(What is needed): From the listing below, copy only the lines running from the line that contains "## Tři a tři" to the line that contains "Vytvoříme dokumentovou základnu, pak", both included.
* * * * * * *
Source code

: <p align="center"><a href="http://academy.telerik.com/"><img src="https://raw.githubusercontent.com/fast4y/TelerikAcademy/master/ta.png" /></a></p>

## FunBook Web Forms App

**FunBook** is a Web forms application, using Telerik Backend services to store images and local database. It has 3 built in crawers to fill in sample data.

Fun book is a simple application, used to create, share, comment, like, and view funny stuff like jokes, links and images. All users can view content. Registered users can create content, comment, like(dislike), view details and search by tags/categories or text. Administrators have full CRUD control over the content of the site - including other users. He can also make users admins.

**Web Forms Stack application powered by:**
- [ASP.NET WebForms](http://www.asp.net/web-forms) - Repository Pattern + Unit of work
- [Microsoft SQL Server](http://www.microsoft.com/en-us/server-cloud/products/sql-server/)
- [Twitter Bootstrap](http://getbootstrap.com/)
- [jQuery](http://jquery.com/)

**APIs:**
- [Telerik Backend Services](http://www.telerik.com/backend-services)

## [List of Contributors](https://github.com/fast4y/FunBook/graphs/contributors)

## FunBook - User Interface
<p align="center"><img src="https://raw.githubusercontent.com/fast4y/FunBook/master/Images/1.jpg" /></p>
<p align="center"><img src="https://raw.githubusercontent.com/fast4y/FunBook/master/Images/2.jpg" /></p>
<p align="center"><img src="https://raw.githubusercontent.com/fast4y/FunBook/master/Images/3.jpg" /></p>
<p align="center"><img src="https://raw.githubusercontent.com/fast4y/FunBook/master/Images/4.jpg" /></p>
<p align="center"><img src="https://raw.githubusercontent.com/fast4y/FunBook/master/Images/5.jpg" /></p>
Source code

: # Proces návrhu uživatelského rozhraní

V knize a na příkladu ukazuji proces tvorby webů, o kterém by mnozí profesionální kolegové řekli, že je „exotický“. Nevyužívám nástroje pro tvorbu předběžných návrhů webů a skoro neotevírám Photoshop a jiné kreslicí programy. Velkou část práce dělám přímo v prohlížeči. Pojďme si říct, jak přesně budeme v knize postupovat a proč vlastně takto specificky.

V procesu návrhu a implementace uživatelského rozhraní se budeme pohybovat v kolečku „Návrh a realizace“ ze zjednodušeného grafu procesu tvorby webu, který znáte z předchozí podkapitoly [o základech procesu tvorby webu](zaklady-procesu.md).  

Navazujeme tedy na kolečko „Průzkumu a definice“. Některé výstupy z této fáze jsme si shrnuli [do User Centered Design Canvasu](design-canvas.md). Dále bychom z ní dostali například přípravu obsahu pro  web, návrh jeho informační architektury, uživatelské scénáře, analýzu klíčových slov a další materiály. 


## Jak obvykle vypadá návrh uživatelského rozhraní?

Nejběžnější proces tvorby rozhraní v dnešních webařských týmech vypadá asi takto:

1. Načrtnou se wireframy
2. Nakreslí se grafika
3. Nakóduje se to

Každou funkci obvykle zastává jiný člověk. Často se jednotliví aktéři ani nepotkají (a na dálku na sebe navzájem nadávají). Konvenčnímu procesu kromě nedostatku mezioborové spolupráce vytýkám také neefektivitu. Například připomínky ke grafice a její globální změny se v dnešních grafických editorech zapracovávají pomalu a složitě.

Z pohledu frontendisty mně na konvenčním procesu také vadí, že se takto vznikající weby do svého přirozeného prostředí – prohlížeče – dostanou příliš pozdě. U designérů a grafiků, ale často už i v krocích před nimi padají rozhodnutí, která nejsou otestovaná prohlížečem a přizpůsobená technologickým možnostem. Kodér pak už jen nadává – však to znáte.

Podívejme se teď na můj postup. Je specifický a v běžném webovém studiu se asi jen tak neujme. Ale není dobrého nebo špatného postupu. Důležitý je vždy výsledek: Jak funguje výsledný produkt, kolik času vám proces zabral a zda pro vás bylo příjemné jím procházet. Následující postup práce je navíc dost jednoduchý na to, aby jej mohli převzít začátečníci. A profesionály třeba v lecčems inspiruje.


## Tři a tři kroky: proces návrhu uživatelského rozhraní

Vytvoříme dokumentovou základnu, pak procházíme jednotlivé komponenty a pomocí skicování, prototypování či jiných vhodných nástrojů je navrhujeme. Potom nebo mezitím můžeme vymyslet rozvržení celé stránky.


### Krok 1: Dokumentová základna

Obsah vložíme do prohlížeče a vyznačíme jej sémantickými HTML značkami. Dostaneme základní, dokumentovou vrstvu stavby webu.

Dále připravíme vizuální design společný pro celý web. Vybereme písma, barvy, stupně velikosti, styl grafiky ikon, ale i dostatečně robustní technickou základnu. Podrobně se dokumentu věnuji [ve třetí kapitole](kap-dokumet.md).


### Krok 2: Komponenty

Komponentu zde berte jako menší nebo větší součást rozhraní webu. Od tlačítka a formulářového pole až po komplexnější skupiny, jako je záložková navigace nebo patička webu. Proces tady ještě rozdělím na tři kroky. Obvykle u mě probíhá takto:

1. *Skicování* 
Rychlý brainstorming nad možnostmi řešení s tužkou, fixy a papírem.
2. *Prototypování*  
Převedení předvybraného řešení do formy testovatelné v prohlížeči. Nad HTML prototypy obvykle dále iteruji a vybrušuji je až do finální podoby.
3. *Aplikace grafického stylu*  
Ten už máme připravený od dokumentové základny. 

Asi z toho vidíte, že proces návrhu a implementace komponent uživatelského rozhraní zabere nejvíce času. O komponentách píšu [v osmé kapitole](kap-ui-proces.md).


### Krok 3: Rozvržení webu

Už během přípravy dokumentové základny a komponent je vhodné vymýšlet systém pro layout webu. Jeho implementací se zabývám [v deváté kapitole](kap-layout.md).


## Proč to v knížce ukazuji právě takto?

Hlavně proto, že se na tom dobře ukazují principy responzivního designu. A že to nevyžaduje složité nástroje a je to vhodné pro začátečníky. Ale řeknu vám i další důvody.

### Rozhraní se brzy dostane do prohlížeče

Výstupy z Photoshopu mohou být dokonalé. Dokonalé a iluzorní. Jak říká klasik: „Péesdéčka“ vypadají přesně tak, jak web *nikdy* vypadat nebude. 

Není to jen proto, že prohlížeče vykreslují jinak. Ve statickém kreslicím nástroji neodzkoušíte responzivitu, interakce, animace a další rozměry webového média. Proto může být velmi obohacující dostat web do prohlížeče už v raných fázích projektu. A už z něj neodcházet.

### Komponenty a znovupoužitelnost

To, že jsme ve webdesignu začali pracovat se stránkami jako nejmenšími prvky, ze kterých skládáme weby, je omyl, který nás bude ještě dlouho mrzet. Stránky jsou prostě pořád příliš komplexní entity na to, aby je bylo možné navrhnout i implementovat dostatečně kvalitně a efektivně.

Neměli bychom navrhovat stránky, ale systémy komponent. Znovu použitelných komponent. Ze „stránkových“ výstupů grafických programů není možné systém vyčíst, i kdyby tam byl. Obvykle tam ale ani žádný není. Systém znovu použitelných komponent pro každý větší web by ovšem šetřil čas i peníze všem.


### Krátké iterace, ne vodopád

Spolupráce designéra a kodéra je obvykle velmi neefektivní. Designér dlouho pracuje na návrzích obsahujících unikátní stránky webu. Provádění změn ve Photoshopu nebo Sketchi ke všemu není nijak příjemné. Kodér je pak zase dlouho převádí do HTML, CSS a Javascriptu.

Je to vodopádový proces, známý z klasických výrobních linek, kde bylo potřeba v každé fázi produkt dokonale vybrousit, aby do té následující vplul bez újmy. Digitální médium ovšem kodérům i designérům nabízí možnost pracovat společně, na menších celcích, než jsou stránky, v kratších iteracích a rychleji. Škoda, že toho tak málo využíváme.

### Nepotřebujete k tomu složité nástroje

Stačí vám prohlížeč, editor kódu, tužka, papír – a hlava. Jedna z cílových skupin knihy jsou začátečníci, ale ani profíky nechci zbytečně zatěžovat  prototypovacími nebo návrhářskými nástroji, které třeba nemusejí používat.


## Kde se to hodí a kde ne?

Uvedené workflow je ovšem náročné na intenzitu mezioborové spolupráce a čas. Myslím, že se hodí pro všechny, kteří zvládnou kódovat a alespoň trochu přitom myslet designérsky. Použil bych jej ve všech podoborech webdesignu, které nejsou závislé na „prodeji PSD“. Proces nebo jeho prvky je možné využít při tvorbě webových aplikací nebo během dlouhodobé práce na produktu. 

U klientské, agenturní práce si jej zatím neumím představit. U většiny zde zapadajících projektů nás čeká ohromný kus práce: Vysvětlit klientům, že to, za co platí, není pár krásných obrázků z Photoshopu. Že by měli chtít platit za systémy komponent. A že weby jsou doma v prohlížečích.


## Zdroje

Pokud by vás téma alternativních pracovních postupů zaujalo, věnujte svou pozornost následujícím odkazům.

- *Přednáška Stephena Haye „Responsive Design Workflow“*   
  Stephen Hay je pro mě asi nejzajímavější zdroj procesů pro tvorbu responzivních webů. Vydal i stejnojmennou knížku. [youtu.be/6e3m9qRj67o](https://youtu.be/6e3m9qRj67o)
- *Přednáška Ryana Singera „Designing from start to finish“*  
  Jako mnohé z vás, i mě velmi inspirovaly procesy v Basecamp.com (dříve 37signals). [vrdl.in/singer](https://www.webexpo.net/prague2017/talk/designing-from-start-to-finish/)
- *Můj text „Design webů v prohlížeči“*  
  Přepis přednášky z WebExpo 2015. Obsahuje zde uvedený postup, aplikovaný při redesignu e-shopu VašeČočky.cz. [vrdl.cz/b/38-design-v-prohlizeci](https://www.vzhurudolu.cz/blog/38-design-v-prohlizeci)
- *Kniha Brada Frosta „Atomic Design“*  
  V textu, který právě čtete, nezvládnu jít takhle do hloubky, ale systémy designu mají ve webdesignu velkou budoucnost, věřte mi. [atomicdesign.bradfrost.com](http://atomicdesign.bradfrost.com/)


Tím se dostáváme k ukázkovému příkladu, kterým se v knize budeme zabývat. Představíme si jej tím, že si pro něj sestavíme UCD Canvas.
* * * * * * *
(Response box):
## Tři a tři kroky: proces návrhu uživatelského rozhraní

Vytvoříme dokumentovou základnu, pak procházíme jednotlivé komponenty a pomocí skicování, prototypování či jiných vhodných nástrojů je navrhujeme. Potom nebo mezitím můžeme vymyslet rozvržení celé stránky.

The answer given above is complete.